Donnerstag, 25. Juni 2015, 16.00 Uhr

Andrej HUNKO, Deutschland, UEL/GUE
(Dok. 13808)

Vielen Dank, Frau Präsidentin!

Das Schicksal von vermissten oder verschwundenen Personen ist leider eine sehr häufige, furchtbare Begleiterscheinung von Krieg und Bürgerkrieg. Hier geht es um die Ukraine, aber auch in der Vergangenheit gab es das häufig.

Um nur ein weiteres Beispiel zu geben, möchte ich noch einmal daran erinnern, dass es in der Türkei seit der Eskalation der Kämpfe zwischen dem türkischen Staat und der PKK Ende der Neunzigerjahre nach wie vor über mehrere 1000 unaufgeklärte Fälle von verschwundenen Personen gibt.

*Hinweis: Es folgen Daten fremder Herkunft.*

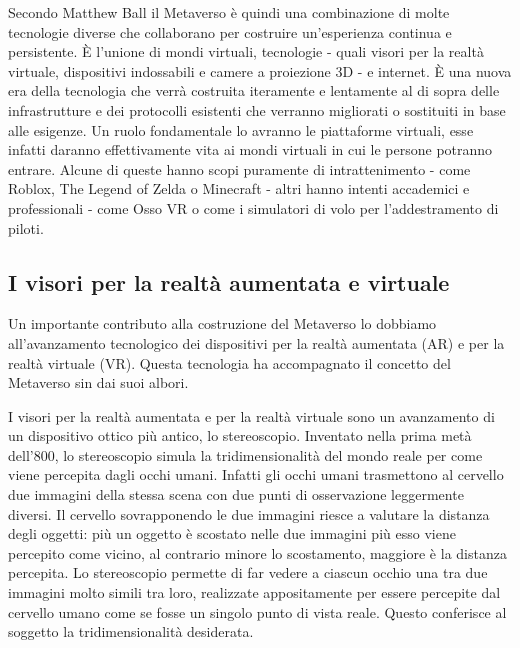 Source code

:     Secondo Matthew Ball il Metaverso è quindi una combinazione di molte tecnologie diverse che collaborano per costruire un'esperienza continua e persistente.
    È l'unione di mondi virtuali, tecnologie - quali visori per la realtà virtuale, dispositivi indossabili e camere a proiezione 3D - e internet.
    È una nuova era della tecnologia che verrà costruita iteramente e lentamente al di sopra delle infrastrutture e dei protocolli esistenti che verranno migliorati o sostituiti in base alle esigenze.
    Un ruolo fondamentale lo avranno le piattaforme virtuali, esse infatti daranno effettivamente vita ai mondi virtuali in cui le persone potranno entrare.
    Alcune di queste hanno scopi puramente di intrattenimento - come Roblox, The Legend of Zelda o Minecraft - altri hanno intenti accademici e professionali - come Osso VR o come i simulatori di volo per l'addestramento di piloti.


    \subsection{I visori per la realtà aumentata e virtuale} %

        Un importante contributo alla costruzione del Metaverso lo dobbiamo all'avanzamento tecnologico dei dispositivi per la realtà aumentata (AR) e per la realtà virtuale (VR).
        Questa tecnologia ha accompagnato il concetto del Metaverso sin dai suoi albori.

        I visori per la realtà aumentata e per la realtà virtuale sono un avanzamento di un dispositivo ottico più antico, lo stereoscopio. 
        Inventato nella prima metà dell'800, lo stereoscopio simula la tridimensionalità del mondo reale per come viene percepita dagli occhi umani. 
        Infatti gli occhi umani trasmettono al cervello due immagini della stessa scena con due punti di osservazione leggermente diversi.
        Il cervello sovrapponendo le due immagini riesce a valutare la distanza degli oggetti: più un oggetto è scostato nelle due immagini più esso viene percepito come vicino, al contrario minore lo scostamento, maggiore è la distanza percepita.
        Lo stereoscopio permette di far vedere a ciascun occhio una tra due immagini molto simili tra loro, realizzate appositamente per essere percepite dal cervello umano come se fosse un singolo punto di vista reale.
        Questo conferisce al soggetto la tridimensionalità desiderata.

Die Voraussetzung für die Aufklärung des Schicksals der Vermissten ist, dass einen Friedensprozess gibt, dass wenigstens die Minsk-II-Vereinbarungen eingehalten werden. Herr Sheridan macht in diesem Zusammenhang viele gute Vorschläge.  Denn wenn der Konflikt in der Ostukraine weiter eskaliert, wie es gegenwärtig den Anschein hat, wird es sehr schwierig, diese Forderungen umzusetzen.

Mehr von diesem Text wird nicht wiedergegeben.